• Exercise objective: Write out, word for word, each line from the start of the entries through the one holding "## MEMORIA SECONDARIA CONNESSA ALLA MACCHINA"; omit the pictures.
-------- Material shown --------
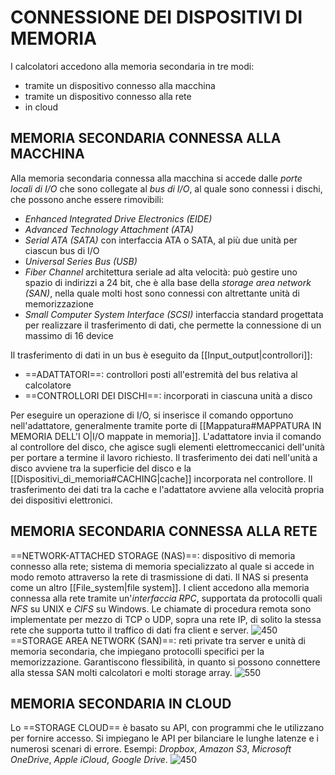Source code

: # CONNESSIONE DEI DISPOSITIVI DI MEMORIA
I calcolatori accedono alla memoria secondaria in tre modi:
- tramite un dispositivo connesso alla macchina
- tramite un dispositivo connesso alla rete
- in cloud

## MEMORIA SECONDARIA CONNESSA ALLA MACCHINA
Alla memoria secondaria connessa alla macchina si accede dalle _porte locali di I/O_ che sono collegate al _bus di I/O_, al quale sono connessi i dischi, che possono anche essere rimovibili:
- _Enhanced Integrated Drive Electronics (EIDE)_
- _Advanced Technology Attachment (ATA)_
- _Serial ATA (SATA)_
	con interfaccia ATA o SATA, al più due unità per ciascun bus di I/O
- _Universal Series Bus (USB)_
- _Fiber Channel_
	architettura seriale ad alta velocità: può gestire uno spazio di indirizzi a 24 bit, che è alla base della _storage area network (SAN)_, nella quale molti host sono connessi con altrettante unità di memorizzazione
- _Small Computer System Interface (SCSI)_
	interfaccia standard progettata per realizzare il trasferimento di dati, che permette la connessione di un massimo di 16 device

Il trasferimento di dati in un bus è eseguito da [[Input_output|controllori]]:
- ==ADATTATORI==: controllori posti all'estremità del bus relativa al calcolatore
- ==CONTROLLORI DEI DISCHI==: incorporati in ciascuna unità a disco

Per eseguire un operazione di I/O, si inserisce il comando opportuno nell'adattatore, generalmente tramite porte di [[Mappatura#MAPPATURA IN MEMORIA DELL'I O|I/O mappate in memoria]]. L'adattatore invia il comando al controllore del disco, che agisce sugli elementi elettromeccanici dell'unità per portare a termine il lavoro richiesto.
Il trasferimento dei dati nell'unità a disco avviene tra la superficie del disco e la [[Dispositivi_di_memoria#CACHING|cache]] incorporata nel controllore. Il trasferimento dei dati tra la cache e l'adattatore avviene alla velocità propria dei dispositivi elettronici.

## MEMORIA SECONDARIA CONNESSA ALLA RETE
==NETWORK-ATTACHED STORAGE (NAS)==: dispositivo di memoria connesso alla rete; sistema di memoria specializzato al quale si accede in modo remoto attraverso la rete di trasmissione di dati.
Il NAS si presenta come un altro [[File_system|file system]]. I client accedono alla memoria connessa alla rete tramite un'_interfaccia RPC_, supportata da protocolli quali _NFS_ su UNIX e _CIFS_ su Windows. Le chiamate di procedura remota sono implementate per mezzo di TCP o UDP, sopra una rete IP, di solito la stessa rete che supporta tutto il traffico di dati fra client e server.
![450](nas.png)
==STORAGE AREA NETWORK (SAN)==: reti private tra server e unità di memoria secondaria, che impiegano protocolli specifici per la memorizzazione. Garantiscono flessibilità, in quanto si possono connettere alla stessa SAN molti calcolatori e molti storage array.
![550](san.png)

## MEMORIA SECONDARIA IN CLOUD
Lo ==STORAGE CLOUD== è basato su API, con programmi che le utilizzano per fornire accesso. Si impiegano le API per bilanciare le lunghe latenze e i numerosi scenari di errore.
Esempi: _Dropbox_, _Amazon S3_, _Microsoft OneDrive_, _Apple iCloud_, _Google Drive_.
![450](cloud_storage.png)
--------
• Response area:
Source code

: # CONNESSIONE DEI DISPOSITIVI DI MEMORIA
I calcolatori accedono alla memoria secondaria in tre modi:
- tramite un dispositivo connesso alla macchina
- tramite un dispositivo connesso alla rete
- in cloud

## MEMORIA SECONDARIA CONNESSA ALLA MACCHINA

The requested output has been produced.